### Supplied records
========================================

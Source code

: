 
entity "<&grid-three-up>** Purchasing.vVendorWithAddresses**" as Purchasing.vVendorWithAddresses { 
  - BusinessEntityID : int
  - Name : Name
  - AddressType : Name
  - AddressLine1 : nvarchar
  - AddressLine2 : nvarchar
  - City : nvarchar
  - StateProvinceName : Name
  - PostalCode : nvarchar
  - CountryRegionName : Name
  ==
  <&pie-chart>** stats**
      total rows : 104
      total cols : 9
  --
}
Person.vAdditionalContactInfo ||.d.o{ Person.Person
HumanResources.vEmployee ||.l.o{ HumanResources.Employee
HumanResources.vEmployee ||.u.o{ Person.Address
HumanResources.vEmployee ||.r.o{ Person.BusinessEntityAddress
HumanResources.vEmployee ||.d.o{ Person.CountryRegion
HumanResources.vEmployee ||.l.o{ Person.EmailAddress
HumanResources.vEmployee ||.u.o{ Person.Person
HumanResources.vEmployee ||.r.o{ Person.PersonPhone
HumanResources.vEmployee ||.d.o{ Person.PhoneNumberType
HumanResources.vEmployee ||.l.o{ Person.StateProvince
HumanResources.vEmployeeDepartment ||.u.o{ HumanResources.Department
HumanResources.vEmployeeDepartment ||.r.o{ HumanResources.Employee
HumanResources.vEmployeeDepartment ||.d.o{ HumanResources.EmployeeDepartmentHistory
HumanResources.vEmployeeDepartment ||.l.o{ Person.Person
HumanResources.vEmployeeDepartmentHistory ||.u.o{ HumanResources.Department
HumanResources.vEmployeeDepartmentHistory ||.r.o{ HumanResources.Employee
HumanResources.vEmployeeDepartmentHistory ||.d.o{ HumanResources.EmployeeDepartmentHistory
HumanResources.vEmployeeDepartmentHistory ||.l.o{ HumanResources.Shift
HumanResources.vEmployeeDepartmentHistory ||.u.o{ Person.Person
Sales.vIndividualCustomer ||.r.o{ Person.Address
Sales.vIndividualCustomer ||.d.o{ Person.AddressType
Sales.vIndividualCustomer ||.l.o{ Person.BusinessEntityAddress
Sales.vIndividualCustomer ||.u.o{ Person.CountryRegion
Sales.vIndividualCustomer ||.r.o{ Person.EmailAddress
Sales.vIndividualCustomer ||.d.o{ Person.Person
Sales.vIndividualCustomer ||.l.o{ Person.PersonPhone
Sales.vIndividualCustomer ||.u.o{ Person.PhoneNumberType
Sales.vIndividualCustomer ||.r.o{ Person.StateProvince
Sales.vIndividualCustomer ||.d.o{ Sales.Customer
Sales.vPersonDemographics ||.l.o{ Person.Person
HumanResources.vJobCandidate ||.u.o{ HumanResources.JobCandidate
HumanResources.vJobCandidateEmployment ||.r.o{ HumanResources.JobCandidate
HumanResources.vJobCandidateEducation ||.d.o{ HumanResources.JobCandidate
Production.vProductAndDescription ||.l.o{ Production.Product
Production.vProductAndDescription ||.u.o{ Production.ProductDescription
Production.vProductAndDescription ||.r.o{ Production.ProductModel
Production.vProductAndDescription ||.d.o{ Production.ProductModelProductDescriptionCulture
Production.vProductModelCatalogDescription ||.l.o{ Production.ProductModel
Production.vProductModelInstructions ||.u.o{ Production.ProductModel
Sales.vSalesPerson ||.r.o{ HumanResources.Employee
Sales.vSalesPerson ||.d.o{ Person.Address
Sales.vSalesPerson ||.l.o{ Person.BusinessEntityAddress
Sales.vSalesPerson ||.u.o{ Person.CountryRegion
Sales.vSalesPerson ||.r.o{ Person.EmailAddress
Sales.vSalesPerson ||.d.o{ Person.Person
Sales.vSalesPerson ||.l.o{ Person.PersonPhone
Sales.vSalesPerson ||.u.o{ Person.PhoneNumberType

========================================

### Exercise instructions
All lines that include the word "BusinessEntityAddress" must be copied from the material above.

### Exercise result
HumanResources.vEmployee ||.r.o{ Person.BusinessEntityAddress
Sales.vIndividualCustomer ||.l.o{ Person.BusinessEntityAddress
Sales.vSalesPerson ||.l.o{ Person.BusinessEntityAddress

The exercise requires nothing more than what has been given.